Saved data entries

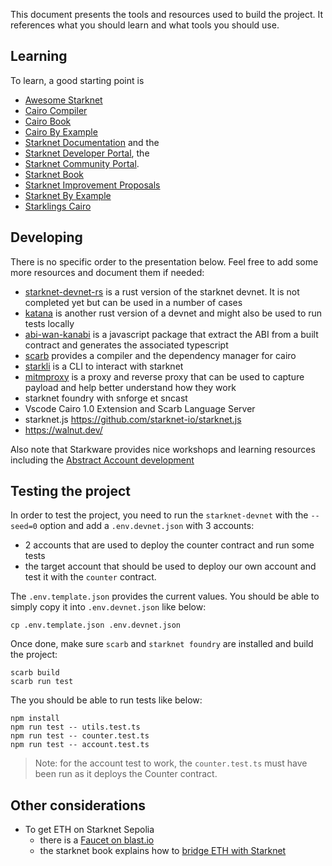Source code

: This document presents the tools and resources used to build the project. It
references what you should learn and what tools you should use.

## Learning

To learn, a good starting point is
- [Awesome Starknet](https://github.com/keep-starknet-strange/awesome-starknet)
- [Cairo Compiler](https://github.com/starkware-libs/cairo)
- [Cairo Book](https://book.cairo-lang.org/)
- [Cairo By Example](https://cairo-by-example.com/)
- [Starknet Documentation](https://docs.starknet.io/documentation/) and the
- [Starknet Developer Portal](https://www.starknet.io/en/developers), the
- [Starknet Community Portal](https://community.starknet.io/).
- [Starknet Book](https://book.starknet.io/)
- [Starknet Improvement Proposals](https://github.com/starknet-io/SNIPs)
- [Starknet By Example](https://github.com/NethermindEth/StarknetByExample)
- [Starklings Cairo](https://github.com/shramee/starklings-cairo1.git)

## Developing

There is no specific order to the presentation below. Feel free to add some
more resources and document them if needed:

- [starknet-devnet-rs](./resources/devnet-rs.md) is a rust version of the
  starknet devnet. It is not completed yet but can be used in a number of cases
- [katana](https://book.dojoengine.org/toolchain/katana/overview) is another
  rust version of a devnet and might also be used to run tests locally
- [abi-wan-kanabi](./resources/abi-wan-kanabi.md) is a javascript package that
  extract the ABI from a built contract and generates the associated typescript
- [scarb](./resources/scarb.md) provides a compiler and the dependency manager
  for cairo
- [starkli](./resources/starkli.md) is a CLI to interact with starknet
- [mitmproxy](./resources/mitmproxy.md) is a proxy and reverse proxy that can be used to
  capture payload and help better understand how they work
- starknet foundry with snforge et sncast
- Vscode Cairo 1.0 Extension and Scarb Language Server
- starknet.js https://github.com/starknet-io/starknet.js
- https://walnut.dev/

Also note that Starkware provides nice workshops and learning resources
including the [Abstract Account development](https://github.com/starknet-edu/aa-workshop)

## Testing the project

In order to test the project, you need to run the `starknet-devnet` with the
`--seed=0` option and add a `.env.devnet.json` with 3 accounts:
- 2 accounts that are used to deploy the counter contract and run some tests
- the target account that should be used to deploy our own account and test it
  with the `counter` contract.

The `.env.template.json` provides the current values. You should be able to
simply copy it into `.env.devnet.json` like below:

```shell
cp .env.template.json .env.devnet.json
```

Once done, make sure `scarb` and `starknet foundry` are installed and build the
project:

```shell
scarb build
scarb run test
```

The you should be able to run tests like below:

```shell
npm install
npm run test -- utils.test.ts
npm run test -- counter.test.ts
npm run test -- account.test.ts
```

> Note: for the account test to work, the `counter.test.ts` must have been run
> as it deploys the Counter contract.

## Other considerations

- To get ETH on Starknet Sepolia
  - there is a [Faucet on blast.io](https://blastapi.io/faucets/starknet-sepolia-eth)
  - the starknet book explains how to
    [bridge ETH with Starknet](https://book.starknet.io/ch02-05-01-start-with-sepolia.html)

...

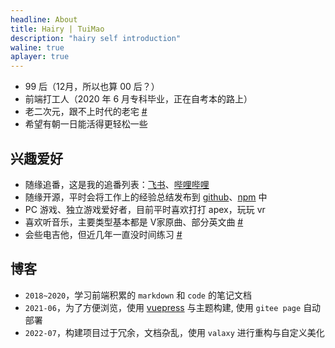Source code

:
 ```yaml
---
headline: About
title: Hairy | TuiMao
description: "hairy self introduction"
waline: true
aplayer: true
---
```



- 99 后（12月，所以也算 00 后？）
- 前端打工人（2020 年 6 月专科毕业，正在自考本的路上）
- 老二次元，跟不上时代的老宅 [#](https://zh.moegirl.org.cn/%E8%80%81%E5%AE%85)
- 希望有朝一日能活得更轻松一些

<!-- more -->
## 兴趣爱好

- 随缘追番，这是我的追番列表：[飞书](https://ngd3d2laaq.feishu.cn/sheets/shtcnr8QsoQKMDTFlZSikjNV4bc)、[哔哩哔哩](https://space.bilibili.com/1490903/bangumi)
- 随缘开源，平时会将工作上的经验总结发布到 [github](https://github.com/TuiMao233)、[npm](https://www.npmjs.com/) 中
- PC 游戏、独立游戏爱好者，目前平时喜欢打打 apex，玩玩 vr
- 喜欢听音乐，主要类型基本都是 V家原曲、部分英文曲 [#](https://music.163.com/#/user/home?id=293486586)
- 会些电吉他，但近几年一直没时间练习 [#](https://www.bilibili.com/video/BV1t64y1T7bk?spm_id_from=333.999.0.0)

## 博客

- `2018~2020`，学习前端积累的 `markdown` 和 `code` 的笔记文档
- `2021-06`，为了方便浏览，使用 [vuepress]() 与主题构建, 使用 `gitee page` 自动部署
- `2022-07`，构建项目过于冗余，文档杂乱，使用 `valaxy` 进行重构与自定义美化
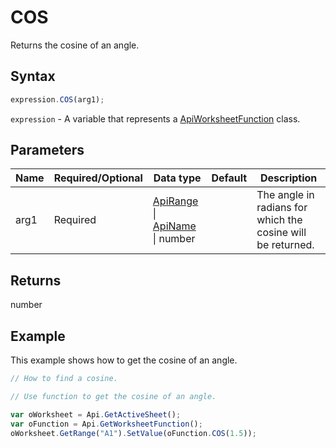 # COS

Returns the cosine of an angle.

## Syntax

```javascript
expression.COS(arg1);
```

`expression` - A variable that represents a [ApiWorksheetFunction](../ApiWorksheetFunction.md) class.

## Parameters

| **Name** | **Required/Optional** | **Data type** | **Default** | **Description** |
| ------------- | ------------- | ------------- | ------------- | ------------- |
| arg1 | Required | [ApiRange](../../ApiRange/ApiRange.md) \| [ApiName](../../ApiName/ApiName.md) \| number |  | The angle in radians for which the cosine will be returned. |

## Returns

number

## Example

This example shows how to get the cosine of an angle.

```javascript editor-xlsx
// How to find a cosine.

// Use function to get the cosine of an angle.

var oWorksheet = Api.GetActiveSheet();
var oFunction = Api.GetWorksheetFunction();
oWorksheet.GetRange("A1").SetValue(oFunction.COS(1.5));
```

* * *

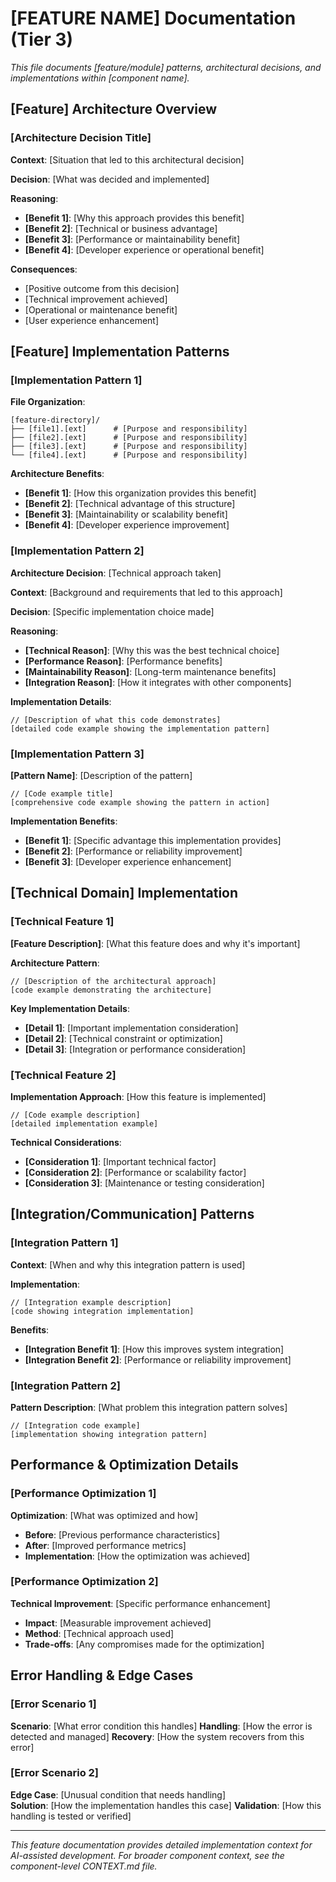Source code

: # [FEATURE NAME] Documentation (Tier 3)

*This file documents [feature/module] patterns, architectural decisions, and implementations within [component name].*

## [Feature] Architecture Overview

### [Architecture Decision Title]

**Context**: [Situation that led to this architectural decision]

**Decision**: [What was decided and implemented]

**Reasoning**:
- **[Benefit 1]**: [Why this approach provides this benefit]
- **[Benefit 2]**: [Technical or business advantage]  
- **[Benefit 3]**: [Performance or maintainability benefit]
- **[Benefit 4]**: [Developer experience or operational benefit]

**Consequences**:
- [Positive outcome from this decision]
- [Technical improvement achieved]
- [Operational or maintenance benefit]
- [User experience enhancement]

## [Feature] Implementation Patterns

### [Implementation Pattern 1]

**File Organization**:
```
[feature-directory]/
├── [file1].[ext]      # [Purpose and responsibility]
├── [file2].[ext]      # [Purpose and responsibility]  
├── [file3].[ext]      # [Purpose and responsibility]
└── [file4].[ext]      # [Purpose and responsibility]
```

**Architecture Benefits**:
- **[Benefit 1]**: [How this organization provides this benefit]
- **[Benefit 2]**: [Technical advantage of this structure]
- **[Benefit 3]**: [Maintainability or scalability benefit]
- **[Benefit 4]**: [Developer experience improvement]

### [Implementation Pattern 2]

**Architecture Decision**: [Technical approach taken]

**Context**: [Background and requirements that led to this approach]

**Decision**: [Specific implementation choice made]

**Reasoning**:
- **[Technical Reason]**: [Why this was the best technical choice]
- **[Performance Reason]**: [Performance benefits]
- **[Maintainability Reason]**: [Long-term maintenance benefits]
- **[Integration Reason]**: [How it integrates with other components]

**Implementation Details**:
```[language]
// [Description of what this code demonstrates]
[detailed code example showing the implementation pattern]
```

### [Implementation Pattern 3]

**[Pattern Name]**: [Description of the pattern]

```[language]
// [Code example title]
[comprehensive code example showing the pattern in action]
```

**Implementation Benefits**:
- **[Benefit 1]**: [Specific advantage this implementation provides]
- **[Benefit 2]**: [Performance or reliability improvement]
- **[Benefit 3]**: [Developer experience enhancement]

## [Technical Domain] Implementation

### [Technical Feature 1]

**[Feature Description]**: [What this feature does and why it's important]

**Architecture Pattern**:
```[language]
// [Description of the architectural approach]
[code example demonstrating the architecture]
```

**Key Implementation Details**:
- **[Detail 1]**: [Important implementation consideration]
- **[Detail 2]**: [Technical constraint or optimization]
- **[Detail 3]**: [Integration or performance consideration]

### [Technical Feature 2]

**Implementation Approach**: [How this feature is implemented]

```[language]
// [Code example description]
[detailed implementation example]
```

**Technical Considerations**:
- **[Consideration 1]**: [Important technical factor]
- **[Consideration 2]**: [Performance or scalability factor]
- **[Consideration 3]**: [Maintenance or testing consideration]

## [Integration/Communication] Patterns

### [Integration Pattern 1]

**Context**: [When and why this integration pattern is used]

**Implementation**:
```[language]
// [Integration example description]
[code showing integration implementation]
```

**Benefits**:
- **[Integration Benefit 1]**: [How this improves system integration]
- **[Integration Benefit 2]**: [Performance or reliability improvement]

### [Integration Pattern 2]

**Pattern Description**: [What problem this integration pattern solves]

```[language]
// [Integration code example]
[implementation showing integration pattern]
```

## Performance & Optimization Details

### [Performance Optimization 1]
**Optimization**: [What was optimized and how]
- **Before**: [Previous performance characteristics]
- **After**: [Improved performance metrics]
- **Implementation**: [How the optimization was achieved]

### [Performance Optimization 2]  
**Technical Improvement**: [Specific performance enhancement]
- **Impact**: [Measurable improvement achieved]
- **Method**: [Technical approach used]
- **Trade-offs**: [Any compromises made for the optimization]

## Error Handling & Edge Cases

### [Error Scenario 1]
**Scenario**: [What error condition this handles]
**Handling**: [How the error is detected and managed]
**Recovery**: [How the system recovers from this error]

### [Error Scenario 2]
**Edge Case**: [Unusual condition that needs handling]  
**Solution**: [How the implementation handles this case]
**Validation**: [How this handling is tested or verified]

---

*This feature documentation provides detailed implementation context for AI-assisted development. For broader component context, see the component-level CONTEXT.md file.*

:: Task to carry out ::
Look above for the line with "- **[Detail 2]**: [Technical" and the line with "### [Integration Pattern 2]". Retype those two lines and every line between them exactly, adding nothing.

:: Exercise answer ::
- **[Detail 2]**: [Technical constraint or optimization]
- **[Detail 3]**: [Integration or performance consideration]

### [Technical Feature 2]

**Implementation Approach**: [How this feature is implemented]

```[language]
// [Code example description]
[detailed implementation example]
```

**Technical Considerations**:
- **[Consideration 1]**: [Important technical factor]
- **[Consideration 2]**: [Performance or scalability factor]
- **[Consideration 3]**: [Maintenance or testing consideration]

## [Integration/Communication] Patterns

### [Integration Pattern 1]

**Context**: [When and why this integration pattern is used]

**Implementation**:
```[language]
// [Integration example description]
[code showing integration implementation]
```

**Benefits**:
- **[Integration Benefit 1]**: [How this improves system integration]
- **[Integration Benefit 2]**: [Performance or reliability improvement]

### [Integration Pattern 2]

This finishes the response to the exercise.